━━━━━ GIVEN RECORDS

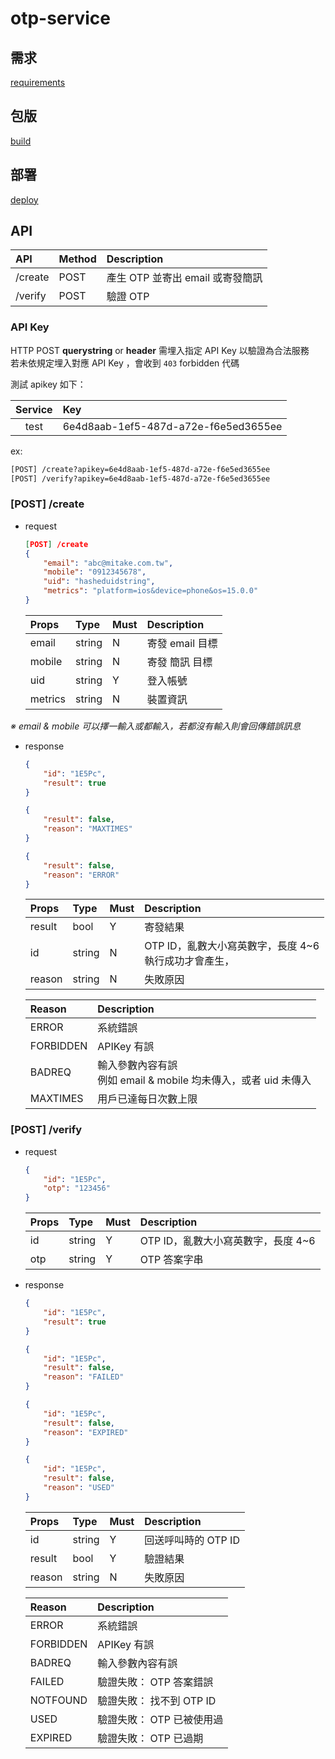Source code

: # otp-service

## 需求

[requirements](./requirements.md)

## 包版

[build](./build.md)

## 部署

[deploy](./deploy.md)

## API

| API     | Method | Description                      |
| :------ | :----- | :------------------------------- |
| /create | POST   | 產生 OTP 並寄出 email 或寄發簡訊 |
| /verify | POST   | 驗證 OTP                         |

### API Key

HTTP POST **querystring** or **header** 需埋入指定 API Key 以驗證為合法服務  
若未依規定埋入對應 API Key ，會收到 `403` forbidden 代碼  

測試 apikey 如下：  

| Service | Key                                  |
| :-----: | :----------------------------------- |
|  test   | 6e4d8aab-1ef5-487d-a72e-f6e5ed3655ee |

ex:  

   ```txt
   [POST] /create?apikey=6e4d8aab-1ef5-487d-a72e-f6e5ed3655ee
   [POST] /verify?apikey=6e4d8aab-1ef5-487d-a72e-f6e5ed3655ee
   ```

### [POST] /create

* request

   ```json
   [POST] /create
   {
       "email": "abc@mitake.com.tw",
       "mobile": "0912345678",
       "uid": "hasheduidstring",
       "metrics": "platform=ios&device=phone&os=15.0.0"
   }
   ```

   | Props   | Type   | Must | Description     |
   | :------ | :----- | :--- | :-------------- |
   | email   | string | N    | 寄發 email 目標 |
   | mobile  | string | N    | 寄發 簡訊 目標  |
   | uid     | string | Y    | 登入帳號        |
   | metrics | string | N    | 裝置資訊        |

*※ email & mobile 可以擇一輸入或都輸入，若都沒有輸入則會回傳錯誤訊息*

* response

   ```json
   {
       "id": "1E5Pc",
       "result": true
   }
   ```

   ```json
   {
       "result": false,
       "reason": "MAXTIMES"
   }
   ```

   ```json
   {
       "result": false,
       "reason": "ERROR"
   }
   ```

   | Props  | Type   | Must | Description                                          |
   | :----- | :----- | :--- | :--------------------------------------------------- |
   | result | bool   | Y    | 寄發結果                                             |
   | id     | string | N    | OTP ID，亂數大小寫英數字，長度 4~6 <br> 執行成功才會產生， |
   | reason | string | N    | 失敗原因                                             |

   | Reason    | Description                                                     |
   | :-------- | :-------------------------------------------------------------- |
   | ERROR     | 系統錯誤                                                        |
   | FORBIDDEN | APIKey 有誤                                                     |
   | BADREQ    | 輸入參數內容有誤 <br> 例如 email & mobile 均未傳入，或者 uid 未傳入 |
   | MAXTIMES  | 用戶已達每日次數上限                                            |

### [POST] /verify

* request

   ```json
   {
       "id": "1E5Pc",
       "otp": "123456"
   }
   ```

   | Props | Type   | Must | Description                        |
   | :---- | :----- | :--- | :--------------------------------- |
   | id    | string | Y    | OTP ID，亂數大小寫英數字，長度 4~6 |
   | otp   | string | Y    | OTP 答案字串                       |

* response

   ```json
   {
       "id": "1E5Pc",
       "result": true
   }
   ```

   ```json
   {
       "id": "1E5Pc",
       "result": false,
       "reason": "FAILED"
   }
   ```

   ```json
   {
       "id": "1E5Pc",
       "result": false,
       "reason": "EXPIRED"
   }
   ```

   ```json
   {
       "id": "1E5Pc",
       "result": false,
       "reason": "USED"
   }
   ```

   | Props  | Type   | Must | Description         |
   | :----- | :----- | :--- | :------------------ |
   | id     | string | Y    | 回送呼叫時的 OTP ID |
   | result | bool   | Y    | 驗證結果            |
   | reason | string | N    | 失敗原因            |

   | Reason    | Description               |
   | :-------- | :------------------------ |
   | ERROR     | 系統錯誤                  |
   | FORBIDDEN | APIKey 有誤               |
   | BADREQ    | 輸入參數內容有誤          |
   | FAILED    | 驗證失敗： OTP 答案錯誤   |
   | NOTFOUND  | 驗證失敗： 找不到 OTP ID  |
   | USED      | 驗證失敗： OTP 已被使用過 |
   | EXPIRED   | 驗證失敗： OTP 已過期     |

━━━━━━━━━━

◆ AIM OF THE TASK:
Leave the pictures out and repeat exactly the lines from the beginning of the records to the line bearing "metrics | string", both ends counted.

◆ EXERCISE RESULT:
Source code

: # otp-service

## 需求

[requirements](./requirements.md)

## 包版

[build](./build.md)

## 部署

[deploy](./deploy.md)

## API

| API     | Method | Description                      |
| :------ | :----- | :------------------------------- |
| /create | POST   | 產生 OTP 並寄出 email 或寄發簡訊 |
| /verify | POST   | 驗證 OTP                         |

### API Key

HTTP POST **querystring** or **header** 需埋入指定 API Key 以驗證為合法服務  
若未依規定埋入對應 API Key ，會收到 `403` forbidden 代碼  

測試 apikey 如下：  

| Service | Key                                  |
| :-----: | :----------------------------------- |
|  test   | 6e4d8aab-1ef5-487d-a72e-f6e5ed3655ee |

ex:  

   ```txt
   [POST] /create?apikey=6e4d8aab-1ef5-487d-a72e-f6e5ed3655ee
   [POST] /verify?apikey=6e4d8aab-1ef5-487d-a72e-f6e5ed3655ee
   ```

### [POST] /create

* request

   ```json
   [POST] /create
   {
       "email": "abc@mitake.com.tw",
       "mobile": "0912345678",
       "uid": "hasheduidstring",
       "metrics": "platform=ios&device=phone&os=15.0.0"
   }
   ```

   | Props   | Type   | Must | Description     |
   | :------ | :----- | :--- | :-------------- |
   | email   | string | N    | 寄發 email 目標 |
   | mobile  | string | N    | 寄發 簡訊 目標  |
   | uid     | string | Y    | 登入帳號        |
   | metrics | string | N    | 裝置資訊        |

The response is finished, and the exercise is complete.